What you are asked to do
Among the records below, find the lines that hold the word "eWonderType" and report how many there are, with no other words.

Extracted records
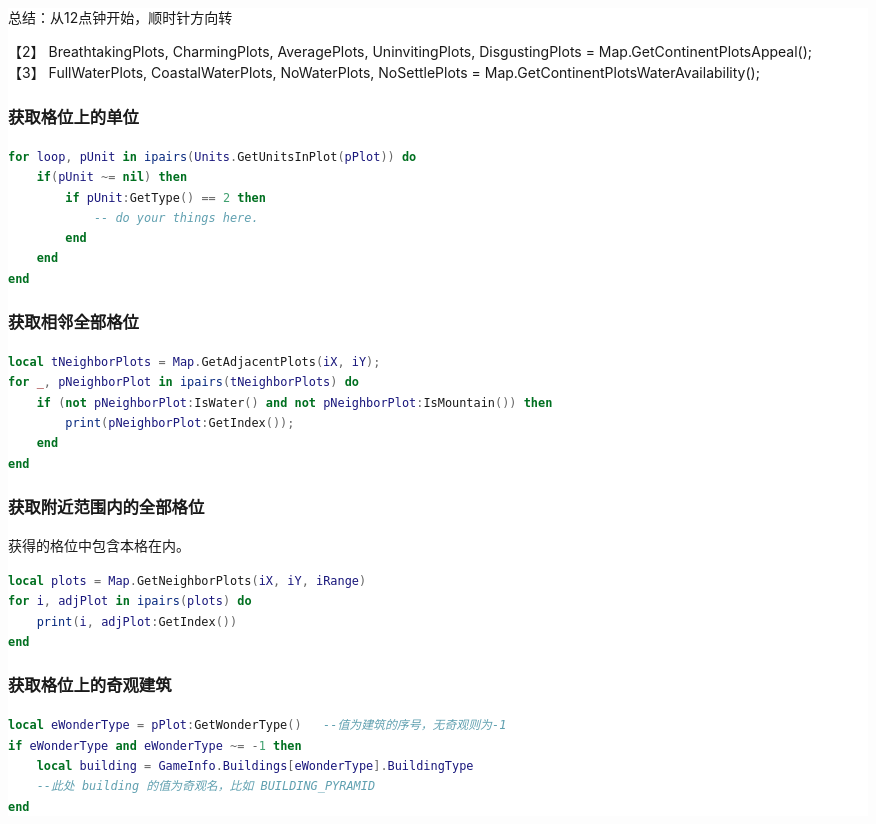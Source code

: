 总结：从12点钟开始，顺时针方向转

【2】  BreathtakingPlots, CharmingPlots, AveragePlots, UninvitingPlots, DisgustingPlots = Map.GetContinentPlotsAppeal();  
【3】 FullWaterPlots, CoastalWaterPlots, NoWaterPlots, NoSettlePlots = Map.GetContinentPlotsWaterAvailability();



### 获取格位上的单位

```lua
for loop, pUnit in ipairs(Units.GetUnitsInPlot(pPlot)) do
	if(pUnit ~= nil) then
		if pUnit:GetType() == 2 then
            -- do your things here.
		end
	end
end
```



### 获取相邻全部格位

```lua
local tNeighborPlots = Map.GetAdjacentPlots(iX, iY);
for _, pNeighborPlot in ipairs(tNeighborPlots) do
	if (not pNeighborPlot:IsWater() and not pNeighborPlot:IsMountain()) then
		print(pNeighborPlot:GetIndex());
	end
end
```



### 获取附近范围内的全部格位

获得的格位中包含本格在内。

```lua
local plots = Map.GetNeighborPlots(iX, iY, iRange)
for i, adjPlot in ipairs(plots) do
	print(i, adjPlot:GetIndex())
end
```



### 获取格位上的奇观建筑

```lua
local eWonderType = pPlot:GetWonderType()	--值为建筑的序号，无奇观则为-1
if eWonderType and eWonderType ~= -1 then
    local building = GameInfo.Buildings[eWonderType].BuildingType
    --此处 building 的值为奇观名，比如 BUILDING_PYRAMID
end
```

Answer box
3